▶ Task brief:
From the data below, return all lines holding the string "inject".

◇ ◇ ◇ ◇

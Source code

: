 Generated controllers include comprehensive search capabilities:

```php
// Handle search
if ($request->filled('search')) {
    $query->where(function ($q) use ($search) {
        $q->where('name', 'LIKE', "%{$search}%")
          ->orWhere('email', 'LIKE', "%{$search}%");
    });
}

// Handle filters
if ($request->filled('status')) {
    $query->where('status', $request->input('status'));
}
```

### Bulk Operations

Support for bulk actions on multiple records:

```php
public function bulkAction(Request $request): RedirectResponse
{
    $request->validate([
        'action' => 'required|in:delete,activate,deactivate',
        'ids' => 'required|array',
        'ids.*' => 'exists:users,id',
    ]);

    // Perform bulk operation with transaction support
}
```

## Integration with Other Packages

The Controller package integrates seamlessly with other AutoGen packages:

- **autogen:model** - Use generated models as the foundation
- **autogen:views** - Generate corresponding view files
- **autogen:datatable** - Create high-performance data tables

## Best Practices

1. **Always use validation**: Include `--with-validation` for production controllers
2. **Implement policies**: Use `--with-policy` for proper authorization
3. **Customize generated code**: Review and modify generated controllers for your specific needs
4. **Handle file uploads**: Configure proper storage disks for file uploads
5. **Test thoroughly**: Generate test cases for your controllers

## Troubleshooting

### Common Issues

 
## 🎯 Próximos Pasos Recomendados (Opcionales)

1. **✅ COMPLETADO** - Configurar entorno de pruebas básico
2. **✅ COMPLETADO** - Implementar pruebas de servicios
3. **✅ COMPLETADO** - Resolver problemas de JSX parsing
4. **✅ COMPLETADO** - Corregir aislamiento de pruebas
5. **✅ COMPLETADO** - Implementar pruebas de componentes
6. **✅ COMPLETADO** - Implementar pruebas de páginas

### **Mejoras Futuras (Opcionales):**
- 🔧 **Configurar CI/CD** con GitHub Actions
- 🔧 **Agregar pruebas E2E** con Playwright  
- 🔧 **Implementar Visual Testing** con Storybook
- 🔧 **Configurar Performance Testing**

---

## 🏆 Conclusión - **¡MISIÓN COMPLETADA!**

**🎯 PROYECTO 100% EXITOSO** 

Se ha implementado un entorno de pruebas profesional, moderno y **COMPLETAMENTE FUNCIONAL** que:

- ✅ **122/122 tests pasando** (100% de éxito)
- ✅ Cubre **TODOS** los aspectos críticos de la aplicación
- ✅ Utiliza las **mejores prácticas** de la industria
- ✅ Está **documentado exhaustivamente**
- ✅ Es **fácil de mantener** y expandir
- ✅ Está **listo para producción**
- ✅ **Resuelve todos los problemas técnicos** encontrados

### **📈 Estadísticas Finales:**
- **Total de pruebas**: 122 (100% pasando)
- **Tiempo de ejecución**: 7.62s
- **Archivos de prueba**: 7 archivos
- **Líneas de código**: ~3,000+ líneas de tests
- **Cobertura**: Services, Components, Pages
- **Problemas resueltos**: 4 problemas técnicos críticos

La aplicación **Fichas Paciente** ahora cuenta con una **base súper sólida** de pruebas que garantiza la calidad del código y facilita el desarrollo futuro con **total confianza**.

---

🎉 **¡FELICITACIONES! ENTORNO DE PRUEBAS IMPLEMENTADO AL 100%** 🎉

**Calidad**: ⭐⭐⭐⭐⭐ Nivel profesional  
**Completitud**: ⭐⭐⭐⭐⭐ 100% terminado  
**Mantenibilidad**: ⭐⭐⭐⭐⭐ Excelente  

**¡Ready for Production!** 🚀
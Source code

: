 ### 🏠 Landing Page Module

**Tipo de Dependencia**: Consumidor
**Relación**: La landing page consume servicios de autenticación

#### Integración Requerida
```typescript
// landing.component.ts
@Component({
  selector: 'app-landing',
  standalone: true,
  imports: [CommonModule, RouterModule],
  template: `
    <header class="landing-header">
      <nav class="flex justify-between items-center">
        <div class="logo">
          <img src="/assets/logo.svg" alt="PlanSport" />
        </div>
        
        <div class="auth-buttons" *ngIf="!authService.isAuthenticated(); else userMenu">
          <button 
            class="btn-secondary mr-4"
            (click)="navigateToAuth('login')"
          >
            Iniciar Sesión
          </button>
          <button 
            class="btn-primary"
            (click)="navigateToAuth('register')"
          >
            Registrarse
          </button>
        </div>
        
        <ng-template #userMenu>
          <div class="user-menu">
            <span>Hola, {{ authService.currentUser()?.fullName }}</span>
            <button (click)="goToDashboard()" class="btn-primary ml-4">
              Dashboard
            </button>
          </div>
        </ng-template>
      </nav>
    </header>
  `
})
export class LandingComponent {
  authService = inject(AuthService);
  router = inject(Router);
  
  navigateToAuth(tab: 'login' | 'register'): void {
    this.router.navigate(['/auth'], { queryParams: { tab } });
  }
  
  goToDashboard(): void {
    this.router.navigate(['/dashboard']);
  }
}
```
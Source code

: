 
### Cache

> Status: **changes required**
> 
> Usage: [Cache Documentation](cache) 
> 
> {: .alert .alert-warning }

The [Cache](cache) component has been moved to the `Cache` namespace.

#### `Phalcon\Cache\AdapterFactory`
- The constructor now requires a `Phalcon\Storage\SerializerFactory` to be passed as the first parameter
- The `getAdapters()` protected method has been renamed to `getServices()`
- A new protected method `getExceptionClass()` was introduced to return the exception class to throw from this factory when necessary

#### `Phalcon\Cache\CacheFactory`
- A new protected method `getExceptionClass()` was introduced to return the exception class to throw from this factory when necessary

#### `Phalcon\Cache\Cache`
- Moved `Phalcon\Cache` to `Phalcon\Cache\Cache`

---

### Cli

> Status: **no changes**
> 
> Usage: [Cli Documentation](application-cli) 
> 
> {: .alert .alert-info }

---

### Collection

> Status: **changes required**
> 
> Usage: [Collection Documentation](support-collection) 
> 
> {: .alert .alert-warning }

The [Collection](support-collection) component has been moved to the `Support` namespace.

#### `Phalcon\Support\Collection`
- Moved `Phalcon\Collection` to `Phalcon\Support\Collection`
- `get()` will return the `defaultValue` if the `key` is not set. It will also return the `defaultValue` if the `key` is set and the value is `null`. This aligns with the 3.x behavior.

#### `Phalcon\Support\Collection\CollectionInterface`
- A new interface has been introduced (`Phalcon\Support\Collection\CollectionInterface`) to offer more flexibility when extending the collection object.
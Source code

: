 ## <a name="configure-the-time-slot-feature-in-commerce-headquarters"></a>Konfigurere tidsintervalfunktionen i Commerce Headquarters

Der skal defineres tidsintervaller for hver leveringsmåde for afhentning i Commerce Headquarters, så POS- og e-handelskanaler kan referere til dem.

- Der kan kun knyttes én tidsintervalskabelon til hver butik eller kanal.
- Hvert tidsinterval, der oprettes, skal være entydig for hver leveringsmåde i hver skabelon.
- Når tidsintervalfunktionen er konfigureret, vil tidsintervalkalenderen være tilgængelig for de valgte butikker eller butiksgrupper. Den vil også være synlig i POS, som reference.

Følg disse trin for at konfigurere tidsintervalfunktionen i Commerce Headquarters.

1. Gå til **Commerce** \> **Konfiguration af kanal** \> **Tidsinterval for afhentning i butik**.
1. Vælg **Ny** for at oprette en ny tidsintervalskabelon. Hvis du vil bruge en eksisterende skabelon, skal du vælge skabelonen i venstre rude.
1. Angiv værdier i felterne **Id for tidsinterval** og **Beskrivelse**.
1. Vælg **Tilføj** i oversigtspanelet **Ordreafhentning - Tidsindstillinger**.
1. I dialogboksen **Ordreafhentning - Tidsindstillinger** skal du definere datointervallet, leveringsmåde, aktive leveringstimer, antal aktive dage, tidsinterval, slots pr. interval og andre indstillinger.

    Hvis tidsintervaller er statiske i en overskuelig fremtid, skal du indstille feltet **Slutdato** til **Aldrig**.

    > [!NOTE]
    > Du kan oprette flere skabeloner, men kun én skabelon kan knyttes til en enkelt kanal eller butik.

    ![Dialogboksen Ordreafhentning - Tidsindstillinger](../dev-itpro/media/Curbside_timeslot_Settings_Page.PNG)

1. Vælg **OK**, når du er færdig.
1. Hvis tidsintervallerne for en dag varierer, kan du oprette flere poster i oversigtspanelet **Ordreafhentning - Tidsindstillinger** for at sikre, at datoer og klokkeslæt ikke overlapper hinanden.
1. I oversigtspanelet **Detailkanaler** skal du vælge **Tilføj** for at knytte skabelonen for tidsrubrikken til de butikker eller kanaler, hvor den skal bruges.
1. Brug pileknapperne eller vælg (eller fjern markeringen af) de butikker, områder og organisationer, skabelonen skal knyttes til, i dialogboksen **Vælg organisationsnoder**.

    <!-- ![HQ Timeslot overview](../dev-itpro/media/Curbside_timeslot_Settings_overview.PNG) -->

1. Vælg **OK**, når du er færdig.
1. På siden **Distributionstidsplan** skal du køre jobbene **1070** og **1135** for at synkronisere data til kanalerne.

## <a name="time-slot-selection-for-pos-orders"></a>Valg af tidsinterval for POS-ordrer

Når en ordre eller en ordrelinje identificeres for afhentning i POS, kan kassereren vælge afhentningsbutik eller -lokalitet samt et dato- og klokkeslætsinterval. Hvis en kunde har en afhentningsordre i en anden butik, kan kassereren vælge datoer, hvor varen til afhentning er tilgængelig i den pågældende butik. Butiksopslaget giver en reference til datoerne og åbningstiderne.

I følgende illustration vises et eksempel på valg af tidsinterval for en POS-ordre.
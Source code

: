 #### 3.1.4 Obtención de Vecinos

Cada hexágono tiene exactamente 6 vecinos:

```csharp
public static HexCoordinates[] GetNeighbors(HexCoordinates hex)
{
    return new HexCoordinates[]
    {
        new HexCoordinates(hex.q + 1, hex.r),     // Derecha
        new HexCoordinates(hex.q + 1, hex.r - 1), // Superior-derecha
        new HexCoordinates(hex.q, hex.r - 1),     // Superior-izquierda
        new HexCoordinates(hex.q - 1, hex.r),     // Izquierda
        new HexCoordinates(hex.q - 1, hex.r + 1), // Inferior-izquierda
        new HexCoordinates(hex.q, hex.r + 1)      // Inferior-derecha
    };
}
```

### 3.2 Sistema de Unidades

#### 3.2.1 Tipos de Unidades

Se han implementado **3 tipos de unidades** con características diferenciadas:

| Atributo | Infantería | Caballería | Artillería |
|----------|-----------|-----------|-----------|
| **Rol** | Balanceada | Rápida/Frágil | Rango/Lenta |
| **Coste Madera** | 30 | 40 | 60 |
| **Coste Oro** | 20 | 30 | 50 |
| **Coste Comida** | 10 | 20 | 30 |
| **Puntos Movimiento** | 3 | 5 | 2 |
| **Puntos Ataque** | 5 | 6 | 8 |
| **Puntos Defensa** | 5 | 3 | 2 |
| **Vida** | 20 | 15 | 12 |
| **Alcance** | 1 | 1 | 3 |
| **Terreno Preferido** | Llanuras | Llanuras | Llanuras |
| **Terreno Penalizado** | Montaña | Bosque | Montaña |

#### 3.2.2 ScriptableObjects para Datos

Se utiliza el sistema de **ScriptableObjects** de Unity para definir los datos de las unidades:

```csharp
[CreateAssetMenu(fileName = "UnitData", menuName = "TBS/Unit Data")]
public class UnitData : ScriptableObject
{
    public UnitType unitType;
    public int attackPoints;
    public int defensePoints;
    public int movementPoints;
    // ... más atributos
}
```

◇ ◇ ◇ ◇

▶ Task response:
  authService = inject(AuthService);
  router = inject(Router);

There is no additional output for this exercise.